Вкладом Пио Ноно в решение этих трудностей стала легкая доброжелательность по отношению к гражданам, и за два тревожных года на троне он не полностью исчерпал ее запасы.
После побега папы в Неаполитанское королевство римляне изменили свое отношение к бедному Пио Ноно, а после возвращения Пия поворачивались спиной, когда папа проезжал мимо них в закрытой коляске. Пий окончательно перепугался, когда в ноябре 1848 года был убит его премьер-министр Росси, отправившийся на открытие палаты депутатов в палаццо Делла Канцеллариа. В феврале 1849 года Гарибальди вошел в Рим как командующий нерегулярным войском и был избран депутатом парламента от Мачераты, в марте за ним последовал Мадзини. Так родилась недолговечная, но героическая Римская республика 1848/49 года.
Со странной смесью религиозного мистицизма и политического хладнокровия, сохранившихся у него на протяжении долгих лет ссылки, Мадзини написал о своем прибытии в Рим:
Я вошел в город вечером, испытывая трепет и почти благоговение. Несмотря на нынешний упадок, Рим был и останется для меня храмом человечности.

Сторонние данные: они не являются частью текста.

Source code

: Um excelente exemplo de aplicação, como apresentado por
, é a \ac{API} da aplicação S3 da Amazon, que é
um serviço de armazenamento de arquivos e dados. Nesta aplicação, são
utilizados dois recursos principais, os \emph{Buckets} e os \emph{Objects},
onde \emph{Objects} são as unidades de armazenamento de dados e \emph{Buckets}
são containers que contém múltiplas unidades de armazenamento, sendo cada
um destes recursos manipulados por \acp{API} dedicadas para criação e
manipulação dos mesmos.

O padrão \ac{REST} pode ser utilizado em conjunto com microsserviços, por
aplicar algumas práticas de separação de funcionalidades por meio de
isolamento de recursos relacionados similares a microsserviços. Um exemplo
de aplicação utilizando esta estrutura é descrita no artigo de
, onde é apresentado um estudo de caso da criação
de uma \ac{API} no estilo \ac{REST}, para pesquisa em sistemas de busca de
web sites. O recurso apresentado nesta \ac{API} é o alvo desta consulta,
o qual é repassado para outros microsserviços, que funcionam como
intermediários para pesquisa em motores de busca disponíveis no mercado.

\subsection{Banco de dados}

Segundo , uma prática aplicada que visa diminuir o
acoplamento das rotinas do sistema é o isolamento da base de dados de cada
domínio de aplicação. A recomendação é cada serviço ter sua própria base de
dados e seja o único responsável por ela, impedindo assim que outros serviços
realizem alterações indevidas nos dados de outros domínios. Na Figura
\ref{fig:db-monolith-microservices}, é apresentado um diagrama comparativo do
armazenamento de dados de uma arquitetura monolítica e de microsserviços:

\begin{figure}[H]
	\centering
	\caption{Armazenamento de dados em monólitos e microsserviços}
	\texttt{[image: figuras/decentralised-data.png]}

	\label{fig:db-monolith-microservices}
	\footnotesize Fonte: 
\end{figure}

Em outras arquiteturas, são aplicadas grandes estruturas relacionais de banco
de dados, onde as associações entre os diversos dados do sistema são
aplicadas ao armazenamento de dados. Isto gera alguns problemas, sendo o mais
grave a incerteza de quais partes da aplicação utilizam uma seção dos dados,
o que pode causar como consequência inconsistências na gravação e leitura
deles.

Из Рима однажды начнется религиозное преобразование, предопределяющее третий этап нравственного объединения и возрождения Европы. Проходя через ворота Порто дель Пополо, я вздрогнул, точно от удара электрического тока, ощутив дыхание новой жизни.
И хотя Мадзини, Гарибальди и другие революционеры продолжали действовать, «словно люди, возле ворот которых стоит враг, и в то же время как люди, работающие ради вечности» (из выступления Мадзини в законодательном собрании Республики), даже эти политические мечтатели понимали, что обречены. Объединенная военная мощь Неаполитанского королевства, Австрии и Франции обрушилась на них, и между этими тремя силами сложилось почти соревнование, кто первый одержит победу над революционерами и вернет папу. По иронии судьбы, душителем свободы оказалась Франция, а победителями — президент Французской республики Луи Наполеон и генерал Удино. Борьба внутри и вокруг города в мае — июне 1849 года оставила много памятников, особенно на Яникуле, где двадцать лет спустя Италия праздновала свое объединение.

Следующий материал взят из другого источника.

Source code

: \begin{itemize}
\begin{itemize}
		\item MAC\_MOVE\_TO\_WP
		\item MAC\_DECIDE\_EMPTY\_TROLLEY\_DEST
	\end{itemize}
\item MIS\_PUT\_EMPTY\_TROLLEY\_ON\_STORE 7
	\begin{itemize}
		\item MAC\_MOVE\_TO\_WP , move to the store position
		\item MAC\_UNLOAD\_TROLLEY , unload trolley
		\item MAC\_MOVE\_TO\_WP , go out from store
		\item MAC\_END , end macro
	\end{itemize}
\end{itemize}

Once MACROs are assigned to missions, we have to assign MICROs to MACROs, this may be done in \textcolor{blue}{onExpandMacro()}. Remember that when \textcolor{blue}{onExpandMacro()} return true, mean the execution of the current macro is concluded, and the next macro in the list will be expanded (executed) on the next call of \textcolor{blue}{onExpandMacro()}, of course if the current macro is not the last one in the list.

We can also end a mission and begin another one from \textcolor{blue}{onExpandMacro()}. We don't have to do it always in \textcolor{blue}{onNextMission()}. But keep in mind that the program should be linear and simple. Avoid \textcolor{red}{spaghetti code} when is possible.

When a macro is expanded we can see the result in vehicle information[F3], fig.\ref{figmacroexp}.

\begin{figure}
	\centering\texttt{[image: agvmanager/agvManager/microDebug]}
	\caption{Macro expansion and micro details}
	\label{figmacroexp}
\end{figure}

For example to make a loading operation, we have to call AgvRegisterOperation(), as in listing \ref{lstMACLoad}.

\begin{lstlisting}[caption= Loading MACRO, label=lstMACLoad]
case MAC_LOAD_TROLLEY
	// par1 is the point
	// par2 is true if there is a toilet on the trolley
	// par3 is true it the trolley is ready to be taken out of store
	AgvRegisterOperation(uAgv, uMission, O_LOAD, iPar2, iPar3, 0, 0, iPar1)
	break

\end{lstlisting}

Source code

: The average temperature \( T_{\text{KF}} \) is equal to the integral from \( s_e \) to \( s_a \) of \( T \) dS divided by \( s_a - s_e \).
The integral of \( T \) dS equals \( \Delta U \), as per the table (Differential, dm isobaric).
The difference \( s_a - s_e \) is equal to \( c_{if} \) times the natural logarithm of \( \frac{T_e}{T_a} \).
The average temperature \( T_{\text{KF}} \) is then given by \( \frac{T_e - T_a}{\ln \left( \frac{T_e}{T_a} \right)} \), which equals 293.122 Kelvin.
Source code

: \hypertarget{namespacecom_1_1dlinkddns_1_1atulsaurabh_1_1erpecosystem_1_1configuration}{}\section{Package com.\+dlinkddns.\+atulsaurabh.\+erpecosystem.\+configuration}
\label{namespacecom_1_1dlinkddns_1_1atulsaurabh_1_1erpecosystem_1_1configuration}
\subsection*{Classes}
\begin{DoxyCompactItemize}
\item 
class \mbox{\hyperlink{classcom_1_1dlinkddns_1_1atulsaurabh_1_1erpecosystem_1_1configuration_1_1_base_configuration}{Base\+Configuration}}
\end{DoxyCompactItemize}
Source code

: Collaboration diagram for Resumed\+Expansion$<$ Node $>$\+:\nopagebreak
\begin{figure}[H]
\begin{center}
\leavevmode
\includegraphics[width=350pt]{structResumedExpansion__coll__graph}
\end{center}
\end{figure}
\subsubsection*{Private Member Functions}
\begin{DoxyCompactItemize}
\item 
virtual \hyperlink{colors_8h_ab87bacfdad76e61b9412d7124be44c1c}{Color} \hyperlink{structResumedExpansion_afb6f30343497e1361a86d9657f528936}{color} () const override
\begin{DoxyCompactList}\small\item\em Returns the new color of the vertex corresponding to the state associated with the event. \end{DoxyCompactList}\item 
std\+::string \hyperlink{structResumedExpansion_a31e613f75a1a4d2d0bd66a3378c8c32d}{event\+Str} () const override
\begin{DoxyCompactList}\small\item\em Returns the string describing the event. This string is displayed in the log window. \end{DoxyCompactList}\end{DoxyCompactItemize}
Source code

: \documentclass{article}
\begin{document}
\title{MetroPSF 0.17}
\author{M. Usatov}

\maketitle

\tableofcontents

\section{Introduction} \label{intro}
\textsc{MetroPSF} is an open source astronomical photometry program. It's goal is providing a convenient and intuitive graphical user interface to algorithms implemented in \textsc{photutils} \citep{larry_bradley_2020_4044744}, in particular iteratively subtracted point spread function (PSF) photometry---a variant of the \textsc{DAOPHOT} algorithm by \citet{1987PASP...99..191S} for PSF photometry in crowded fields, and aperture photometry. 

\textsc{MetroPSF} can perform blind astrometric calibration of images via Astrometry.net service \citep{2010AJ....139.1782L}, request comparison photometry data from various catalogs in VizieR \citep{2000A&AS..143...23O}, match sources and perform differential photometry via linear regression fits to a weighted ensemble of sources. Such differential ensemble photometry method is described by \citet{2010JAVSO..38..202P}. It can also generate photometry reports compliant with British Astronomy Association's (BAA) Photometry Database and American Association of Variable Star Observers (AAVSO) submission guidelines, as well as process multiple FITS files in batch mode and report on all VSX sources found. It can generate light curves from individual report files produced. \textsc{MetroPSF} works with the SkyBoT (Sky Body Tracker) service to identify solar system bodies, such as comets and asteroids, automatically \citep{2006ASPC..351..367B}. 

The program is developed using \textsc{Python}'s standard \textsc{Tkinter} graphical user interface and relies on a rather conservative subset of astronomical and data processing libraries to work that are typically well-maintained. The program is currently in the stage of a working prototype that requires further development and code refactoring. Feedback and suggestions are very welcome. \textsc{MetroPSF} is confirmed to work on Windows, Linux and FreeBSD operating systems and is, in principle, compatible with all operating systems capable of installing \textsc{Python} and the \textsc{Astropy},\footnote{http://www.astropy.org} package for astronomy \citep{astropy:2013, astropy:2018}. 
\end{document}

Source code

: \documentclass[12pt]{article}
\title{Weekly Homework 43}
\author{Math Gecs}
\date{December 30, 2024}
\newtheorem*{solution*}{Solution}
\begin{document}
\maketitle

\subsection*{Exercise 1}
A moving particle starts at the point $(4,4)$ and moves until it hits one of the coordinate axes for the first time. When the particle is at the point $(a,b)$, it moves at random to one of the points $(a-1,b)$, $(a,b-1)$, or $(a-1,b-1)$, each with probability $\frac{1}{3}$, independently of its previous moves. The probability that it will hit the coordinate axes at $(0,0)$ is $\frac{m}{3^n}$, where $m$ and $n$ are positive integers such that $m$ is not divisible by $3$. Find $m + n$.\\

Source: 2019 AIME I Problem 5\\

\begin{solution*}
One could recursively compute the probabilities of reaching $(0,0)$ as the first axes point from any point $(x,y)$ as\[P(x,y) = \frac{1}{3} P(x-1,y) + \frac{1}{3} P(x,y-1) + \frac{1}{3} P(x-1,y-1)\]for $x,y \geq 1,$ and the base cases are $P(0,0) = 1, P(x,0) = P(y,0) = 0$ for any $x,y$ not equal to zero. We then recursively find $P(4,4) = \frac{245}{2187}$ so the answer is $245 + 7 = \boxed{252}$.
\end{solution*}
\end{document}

Во времена Республики многие экспатрианты оставили город, некоторые — из политической симпатии к папству, другие попросту боялись за собственную шкуру. Хотя Браунинги очень хотели объединения Италии, за процессом они наблюдали со сравнительно безопасного расстояния — из Флоренции. Уильям Стори и Маргарет Фуллер остались в городе и поддерживали оборону как морально, так и физически. Мисс Фуллер каждый день ходила в госпиталь, ухаживала за ранеными. Она писала:
Папский дворец на Квиринале отвели раненым. Я гуляю с ними по прекрасному саду, кто с перевязанной рукой, кто с палочкой… Два дня назад мы сидели в маленьком павильоне, где папа давал частные аудиенции. Солнце ярко освещало Монте-Марио, и все было видно, как на ладони — белели палатки, среди деревьев расположилась легкая французская кавалерия… Прекрасный час, украденный у разрушений и горя. Я слушала истории, исполненные возвышенного пафоса, как в садах Боккаччо, только теперь в них звучало другое настроение — благородная надежда мужчин, уважение к женщинам.

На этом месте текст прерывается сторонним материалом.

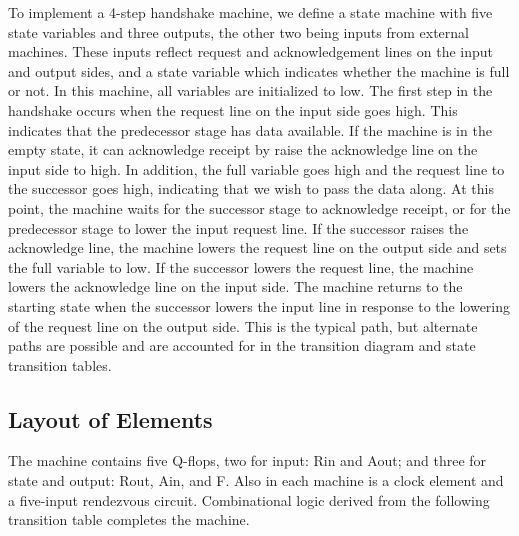 \documentclass[10pt]{article}
\begin{document}
To implement a 4-step handshake machine, we define a state machine with five state variables and three outputs, the other two being inputs from external machines. These inputs reflect request and acknowledgement lines on the input and output sides, and a state variable which indicates whether the machine is full or not. In this machine, all variables are initialized to low. The first step in the handshake occurs when the request line on the input side goes high. This indicates that the predecessor stage has data available. If the machine is in the empty state, it can acknowledge receipt by raise the acknowledge line on the input side to high. In addition, the full variable goes high and the request line to the successor goes high, indicating that we wish to pass the data along. At this point, the machine waits for the successor stage to acknowledge receipt, or for the predecessor stage to lower the input request line. If the successor raises the acknowledge line, the machine lowers the request line on the output side and sets the full variable to low. If the successor lowers the request line, the machine lowers the acknowledge line on the input side. The machine returns to the starting state when the successor lowers the input line in response to the lowering of the request line on the output side. This is the typical path, but alternate paths are possible and are accounted for in the transition diagram and state transition tables.

\subsection{Layout of Elements}

The machine contains five Q-flops, two for input: Rin and Aout; and three for state and output: Rout, Ain, and F. Also in each machine is a clock element and a five-input rendezvous circuit. Combinational logic derived from the following transition table completes the machine.
\end{document}
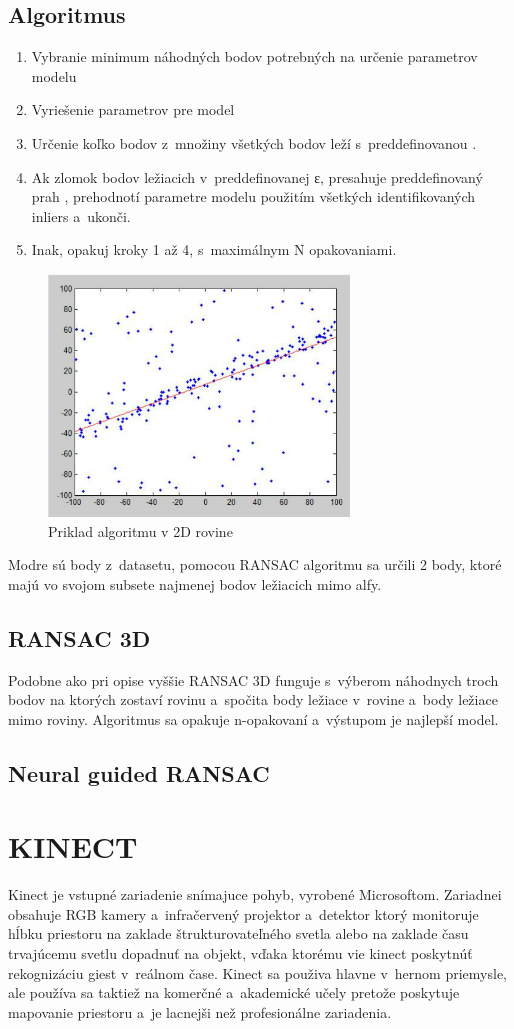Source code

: \subsection{Algoritmus}
\begin{enumerate}
    \item Vybranie minimum náhodných bodov potrebných na určenie parametrov modelu
    \item Vyriešenie parametrov pre model
    \item Určenie koľko bodov z množiny všetkých bodov leží s preddefinovanou \epsilon.
    \item Ak zlomok bodov ležiacich v preddefinovanej ε, presahuje preddefinovaný prah \tau, prehodnotí parametre modelu použitím všetkých identifikovaných inliers a ukonči.
    \item Inak, opakuj kroky 1 až 4, s maximálnym N opakovaniami.
\end{enumerate}
\begin{figure}[!htbp]
  \centering
  \includegraphics[width=8cm]{img/ransac2D.png}
  \caption{Priklad algoritmu v 2D rovine}
  \label{vzhladobr}
\end{figure}
Modre sú body z datasetu, pomocou RANSAC algoritmu sa určili 2 body, ktoré majú vo svojom subsete najmenej bodov ležiacich mimo alfy.
\subsection{RANSAC 3D}
Podobne ako pri opise vyššie RANSAC 3D funguje s výberom náhodnych troch bodov na ktorých zostaví rovinu a spočita body ležiace v rovine a body ležiace mimo roviny. Algoritmus sa opakuje n-opakovaní a výstupom je najlepší model.
\subsection{Neural guided RANSAC}
\section{KINECT}
Kinect je vstupné zariadenie snímajuce pohyb, vyrobené Microsoftom. Zariadnei obsahuje RGB kamery a infračervený projektor a detektor ktorý monitoruje hĺbku priestoru na zaklade štrukturovateľného svetla alebo na zaklade času trvajúcemu svetlu dopadnuť na objekt, vďaka ktorému vie kinect poskytnúť rekognizáciu giest v reálnom čase. Kinect sa použiva hlavne v hernom priemysle, ale používa sa taktiež na komerčné a akademické učely pretože poskytuje mapovanie priestoru a je lacnejši než profesionálne zariadenia.  
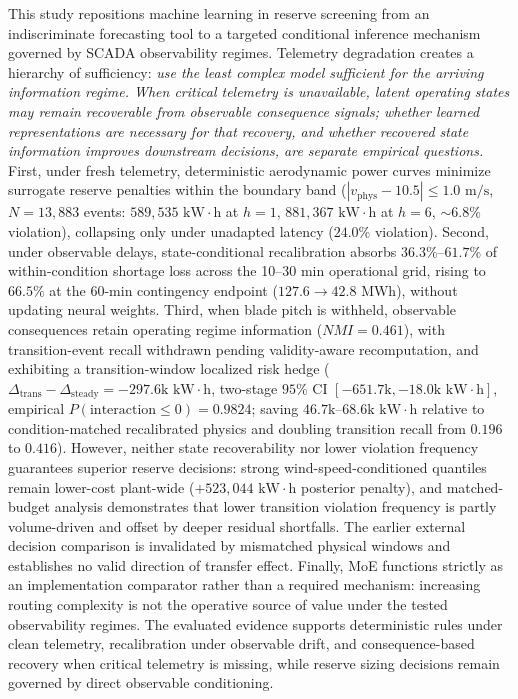 \documentclass[
  journal]{IEEEtran}
\begin{document}
This study repositions machine learning in reserve screening from an
indiscriminate forecasting tool to a targeted conditional inference
mechanism governed by SCADA observability regimes. Telemetry degradation
creates a hierarchy of sufficiency:
\textit{use the least complex model sufficient for the arriving information regime. When critical telemetry is unavailable, latent operating states may remain recoverable from observable consequence signals; whether learned representations are necessary for that recovery, and whether recovered state information improves downstream decisions, are separate empirical questions.}
First, under fresh telemetry, deterministic aerodynamic power curves
minimize surrogate reserve penalties within the boundary band
(\(|v_{\text{phys}}-10.5|\le 1.0\text{ m/s}\), \(N=13{,}883\) events:
\(589{,}535\text{ kW}\cdot\text{h}\) at \(h=1\),
\(881{,}367\text{ kW}\cdot\text{h}\) at \(h=6\), \(\sim 6.8\%\)
violation), collapsing only under unadapted latency (\(24.0\%\)
violation). Second, under observable delays, state-conditional
recalibration absorbs \(36.3\%\)--\(61.7\%\) of within-condition
shortage loss across the 10--30 min operational grid, rising to
\(66.5\%\) at the 60-min contingency endpoint
(\(127.6 \to 42.8\text{ MWh}\)), without updating neural weights. Third,
when blade pitch is withheld, observable consequences retain operating
regime information (\(NMI=0.461\)), with transition-event recall
withdrawn pending validity-aware recomputation, and exhibiting a
transition-window localized risk hedge
(\(\Delta_{\text{trans}} - \Delta_{\text{steady}} = -297.6\text{k}\text{ kW}\cdot\text{h}\),
two-stage
\(95\%\text{ CI } [-651.7\text{k}, -18.0\text{k}\text{ kW}\cdot\text{h}]\),
empirical \(P(\text{interaction} \le 0) = 0.9824\); saving
\(46.7\text{k}\text{--}68.6\text{k kW}\cdot\text{h}\) relative to
condition-matched recalibrated physics and doubling transition recall
from \(0.196\) to \(0.416\)). However, neither state recoverability nor
lower violation frequency guarantees superior reserve decisions: strong
wind-speed-conditioned quantiles remain lower-cost plant-wide
(\(+523{,}044\text{ kW}\cdot\text{h}\) posterior penalty), and
matched-budget analysis demonstrates that lower transition violation
frequency is partly volume-driven and offset by deeper residual
shortfalls. The earlier external decision comparison is invalidated by
mismatched physical windows and establishes no valid direction of
transfer effect. Finally, MoE functions strictly as an implementation
comparator rather than a required mechanism: increasing routing
complexity is not the operative source of value under the tested
observability regimes. The evaluated evidence supports deterministic
rules under clean telemetry, recalibration under observable drift, and
consequence-based recovery when critical telemetry is missing, while
reserve sizing decisions remain governed by direct observable
conditioning.
\end{document}

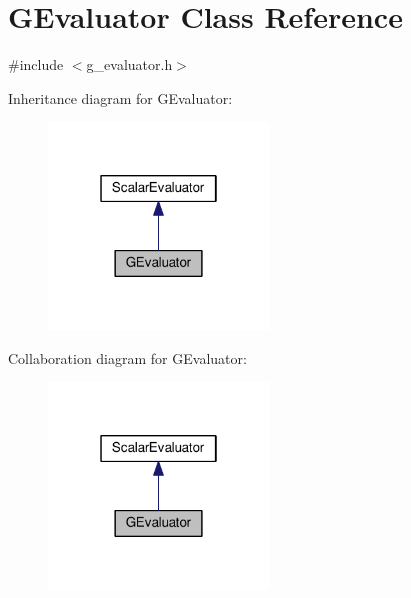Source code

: \hypertarget{classGEvaluator}{\section{G\-Evaluator Class Reference}
\label{classGEvaluator}
}


{\ttfamily \#include $<$g\-\_\-evaluator.\-h$>$}



Inheritance diagram for G\-Evaluator\-:
\nopagebreak
\begin{figure}[H]
\begin{center}
\leavevmode
\includegraphics[width=166pt]{classGEvaluator__inherit__graph}
\end{center}
\end{figure}


Collaboration diagram for G\-Evaluator\-:
\nopagebreak
\begin{figure}[H]
\begin{center}
\leavevmode
\includegraphics[width=166pt]{classGEvaluator__coll__graph}
\end{center}
\end{figure}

Рим сдался французам 30 июня 1849 года. Мадзини удалось тайком перебраться в Лондон («Италия — моя страна, но Англия — мой настоящий дом, если он вообще есть у меня»), а Гарибальди с двумя героическими батальонами вырвался через Центральную Италию на нейтральную территорию Сан-Марино и Адриатическое побережье. Вернулся папа, и установился еще более репрессивный режим, поддерживаемый французами. Республиканцы были слишком романтичны, а иногда жестоки. Даже такой закаленный гарибальдиец, как Тревельян, старается оправдать убийство Росси, благородного либерального реформатора. Неудивительно, что клерикальные реакционеры, такие как П. Дж. Чендлери, запомнили и свои потери:
Во время революции 1849 года площадь Святой Марии в Трастевере стала сценой расправы над несколькими священниками. Убийства совершили солдаты Мадзини. Руководил кровавой резней дьявол в человеческом обличии по имени Каллимако Дзамбиан-ки… Все их преступление состояло в том, что они священники, и даже формального суда устраивать никто не пожелал.
Самые горькие слова Чендлери приберег для рассказа о церкви Сан-Панкрацио, оскверненной защитниками города:
Они разбили и осквернили алтари и изображения святых, разорвали в клочья святые одеяния и покрыли стены богохульными надписями, мерзкими карикатурами и непристойными рисунками… Эти действия вызвали ужас у Европы и болью отозвались в сердцах католиков всего мира. Оказалось, что варварам прошлых веков далеко до бесов XIX столетия. Нынешние изверги по сравнению с язычниками проявили большую жестокость: те, по крайней мере, уважали христианские могилы.